Comienza el vaivén de los te extraño, y necesito revolcarme entre tus brazos que todavía sirven de cueva mágica. Aunque estamos solos, mi amor, y la infinita hilera de luces no nos ayuda en nada.
El círculo vicioso que nos atrapaba, haciéndonos rebotar de acá para allá, lo cerramos como bobeando. ¿Te acordas de las mañanas en las que adoptábamos las peleas como desayuno? Ahí fue cuando los mimos empezaron a perder su efervescencia y quedaron asquerosos.
Mi estómago se volvió rígido y las mariposas retrocedieron convirtiéndose nuevamente en incómodas orugas; molestas en cualquier abrazo que no tenía ganas de dar, eran como un recordatorio. Porque no está bien que quiera salir corriendo hasta que mis piernas se desgasten sólo para no seguir escuchando el eco de tu risa. Ni tampoco es bueno que desee empujarte de un edificio y agarrarte en el último segundo de vida.

Estábamos tan solos, mi amor. Y la infinita hilera de luces nunca pudo hacer nada.


Te quiero mirar y saber que si estamos juntos, es porque queremos estar juntos. 

10 de enero de 2012

Por suerte anoto las cosas insignificantes de los viajes.

Entiendo por qué los perros  viajan con la cabeza para afuera. El aire violento que juguetea con el pelo, haciéndolo mover para todos lados, es una cosa maravillosa. Estuve unos diez o quince minutos colgada de la ventana comprobando de manera objetiva esa sensación.
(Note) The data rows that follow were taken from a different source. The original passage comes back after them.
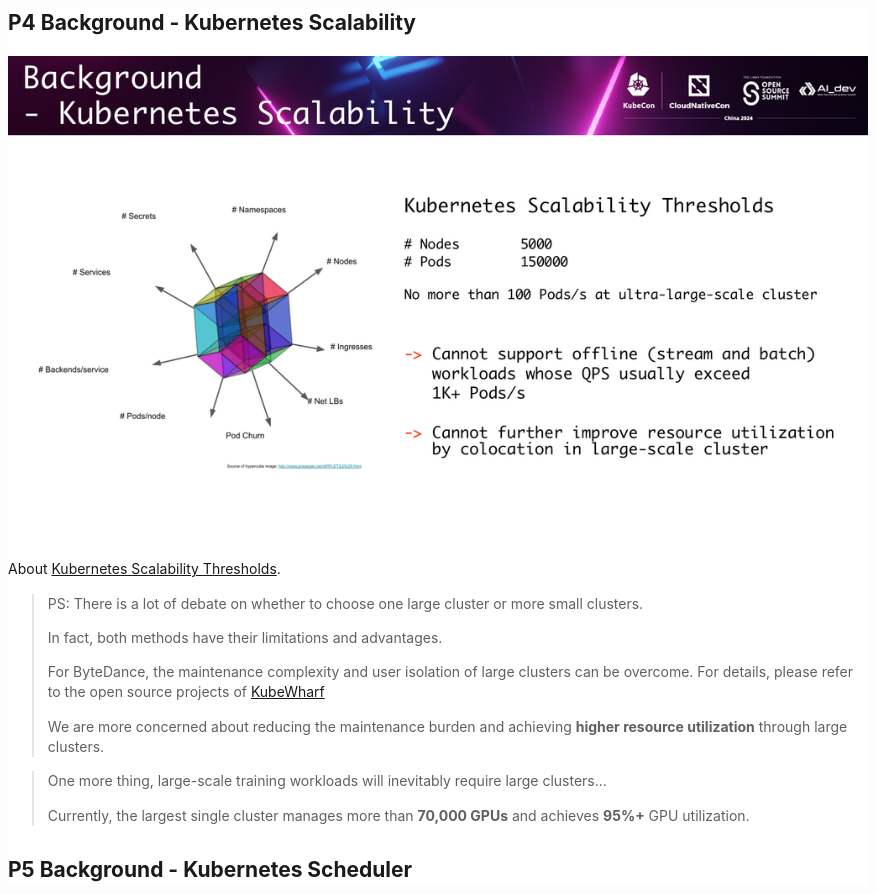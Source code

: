 ## P4 Background - Kubernetes Scalability

![P4](https://raw.githubusercontent.com/binacs/blog/main/img/kubecon_2024_cn/P4.png)

About [Kubernetes Scalability Thresholds](https://github.com/kubernetes/community/blob/master/sig-scalability/configs-and-limits/thresholds.md).

> PS: There is a lot of debate on whether to choose one large cluster or more small clusters.
> 
> In fact, both methods have their limitations and advantages.
> 
> For ByteDance, the maintenance complexity and user isolation of large clusters can be overcome. For details, please refer to the open source projects of [KubeWharf](https://github.com/kubewharf)
> 
> We are more concerned about reducing the maintenance burden and achieving **higher resource utilization** through large clusters.

> One more thing, large-scale training workloads will inevitably require large clusters...
> 
> Currently, the largest single cluster manages more than **70,000 GPUs** and achieves **95%+** GPU utilization.

## P5 Background - Kubernetes Scheduler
Lógicamente, deduje que el problema no son los individuos que te miran desde otros autos, o la posibilidad de que te decapite un camión de paso, el asunto es la muchedumbre de bichos que se te destripan en la cara. Porque claro, uno sintiéndose totalmente libre y feliz, no se percata de la aniquilación de insectos que puede generar. Y si bien el chicotazo duele, lo más asqueante es verse la cara repleta de tripas anaranjadas.